So I signed up to Frizz restaurant’s cookery class and started the day with a colourful trip to Kandal market to source

our ingredients amid the chaos of swaying, sweating slabs of meat and flapping fish heads taking their final gasps for air before landing at the rooftop terrace kitchen. Here, we spent the next five hours tirelessly shredding, squeezing, chopping, crushing, pounding, slicing and grinding as we worked up an appetite fit to scoff the food we served ourselves along the way.

First up was chaio yor, or fried spring rolls made with carrot, taro and peanuts – a dish that’s easy to make, right? Wrong. The key ingredient here is the taro root, which in its raw form is toxic, triggering a harsh itching in the throat.

After shredding it into strips, heaps of salt were added, the moisture massaged out and the taro pressed into small balls to be washed in clean water. To be sure, this was done not once, not twice, but three times.

Next was for me was the dish of the day – amok. Sold as Cambodia’s national dish, amok is a zesty, flavoursome steamed curried fish cooked in a banana leaf and involves enough gruelling grinding in the heavy mortar and pestle to make even Popeye break out in a sweat.

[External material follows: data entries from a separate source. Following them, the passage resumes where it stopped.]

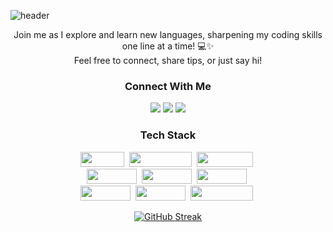 ![header](https://capsule-render.vercel.app/api?type=waving&height=200&color=decbf4&text=Hi!%20I'm%20Isabelle%20👋🏻&desc=Third%20Year%20Computer%20Science%20Student&fontSize=60&animation=fadeIn&fontAlign=69&fontAlignY=30&descAlign=68&descAlignY=45)

<div align="center">

<p align="center"> Join me as I explore and learn new languages, sharpening my coding skills one line at a time! 💻✨ 
<br> Feel free to connect, share tips, or just say hi! 
  
  <h3 align="center">Connect With Me</h3>
  <p align="center">
    <a href="https://www.linkedin.com/in/isabellelabuguen/"><img src="https://img.shields.io/badge/LinkedIn-%2370a5fc.svg?style=for-the-badge&logo=linkedin&logoColor=white&link=https://www.linkedin.com/in/isabellelabuguen/"/></a>
    <a href="https://www.instagram.com/isabellelbgn/"><img src="https://img.shields.io/badge/Instagram-%2370a5fc.svg?style=for-the-badge&logo=instagram&logoColor=white&link=https://www.instagram.com/isabellelbgn/"/></a>
    <a href="mailto:isabellelbgn@gmail.com"><img src="https://img.shields.io/badge/Gmail-%2370a5fc.svg?style=for-the-badge&logo=Gmail&logoColor=white&link=isabellelbgn@gmail.com"/></a>
  </p>
  
  <h3 align="center">Tech Stack</h3>
  <p align="center">
    <a href="https://img.shields.io/badge/C++-%23666666.svg?style=for-the-badge&logo=C%2B%2B&logoColor=white"><img src="https://img.shields.io/badge/C++-%23666666.svg?style=for-the-badge&logo=C%2B%2B&logoColor=white" width="70" height="24" /></a>&nbsp 
    <a href="https://img.shields.io/badge/Javascript-%23666666.svg?style=for-the-badge&logo=javascript&logoColor=white"><img src="https://img.shields.io/badge/Javascript-%23666666.svg?style=for-the-badge&logo=javascript&logoColor=white" width="100" height="24" /></a>&nbsp 
    <a href="https://img.shields.io/badge/Python-%23666666.svg?style=for-the-badge&logo=Python&logoColor=white"><img src="https://img.shields.io/badge/Python-%23666666.svg?style=for-the-badge&logo=Python&logoColor=white" width="90" height="24" /></a>&nbsp <br/>
    <a href="https://img.shields.io/badge/Next.js-%23666666.svg?style=for-the-badge&logo=Next.js&logoColor=white"><img src="https://img.shields.io/badge/Next.js-%23666666.svg?style=for-the-badge&logo=Next.js&logoColor=white" width="80" height="24"/></a>&nbsp
    <a href="https://img.shields.io/badge/Node.js-%23666666.svg?style=for-the-badge&logo=Node.js&logoColor=white"><img src="https://img.shields.io/badge/Node.js-%23666666.svg?style=for-the-badge&logo=Node.js&logoColor=white" width="80" height="24"/></a>&nbsp
    <a href="https://img.shields.io/badge/React.js-%23666666.svg?style=for-the-badge&logo=React&logoColor=white"><img src="https://img.shields.io/badge/React.js-%23666666.svg?style=for-the-badge&logo=React&logoColor=white" width="80" height="24"/></a>&nbsp <br />
    <a href="https://img.shields.io/badge/Django-%23666666.svg?style=for-the-badge&logo=Django&logoColor=white"><img src="https://img.shields.io/badge/Django-%23666666.svg?style=for-the-badge&logo=Django&logoColor=white" width="80" height="24"/></a>&nbsp 
    <a href="https://img.shields.io/badge/Mysql-%23666666.svg?style=for-the-badge&logo=MySql&logoColor=white"><img src="https://img.shields.io/badge/Mysql-%23666666.svg?style=for-the-badge&logo=MySql&logoColor=white" width="80" height="24"/></a>&nbsp 
    <a href="https://img.shields.io/badge/PostgreSQL-%23666666.svg?style=for-the-badge&logo=PostgreSQL&logoColor=white"><img src="https://img.shields.io/badge/PostgreSQL-%23666666.svg?style=for-the-badge&logo=PostgreSQL&logoColor=white" width="100" height="24"/></a>&nbsp
  </p>

[![GitHub Streak](https://streak-stats.demolab.com?user=isabellelbgn&theme=tokyonight-duo&hide_border=true&border_radius=5)](https://git.io/streak-stats)

</div>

Finally finished, I tucked in, reluctant to ruin my creation, and, boy, was it worth the slog. With each chew came a new surprise. Smack, pop, pow: the sharp lemon grass, the sweet spice of the galangal and coconut juice, the tingle of the garlic, the bite of the salt, the spice of the chilli, the sour kick of the fish paste.

Then there’s the tigerfish that fell apart on my fork and melted in my mouth. Lip-smackingly delicious just doesn’t do it justice, and I’d actually created it – with a little help.

Feeling good, I ground my way through the afternoon to rustle up banana blossom salad made with mint, basil, fishwort, Asian coriander and chicken, followed by sticky rice and mango dessert, draped in palm sugar syrup.

But it was the amok that stayed with me and it was so damn good I’ve been craving it ever since. In fact, I ordered it the other day and it just wasn’t the same so it looks like I’ll have to get myself in the kitchen after all.

Cambodian Cooking Class, Frizz Restaurant, #67 St. 240 ($23 for a full day, $15 for a half day).

 

Posted on December 13, 2012June 6, 2014Categories FoodLeave a comment on Dish: Out of the frying pan
Top 5 Cambodian delicacies

Top 5 Cambodian delicacies

Cambodian food doesn’t have a great press, and has long been overshadowed by its neighbours Vietnam and Thailand. But there is much more to this fresh, healthy cuisine with its seasonal dishes of bitter, sour, sweet, salty and umami flavours than meets the eye. Here are five of Cambodia’s best meals, all of which can be had for a few dollars – and deserve far wider recognition.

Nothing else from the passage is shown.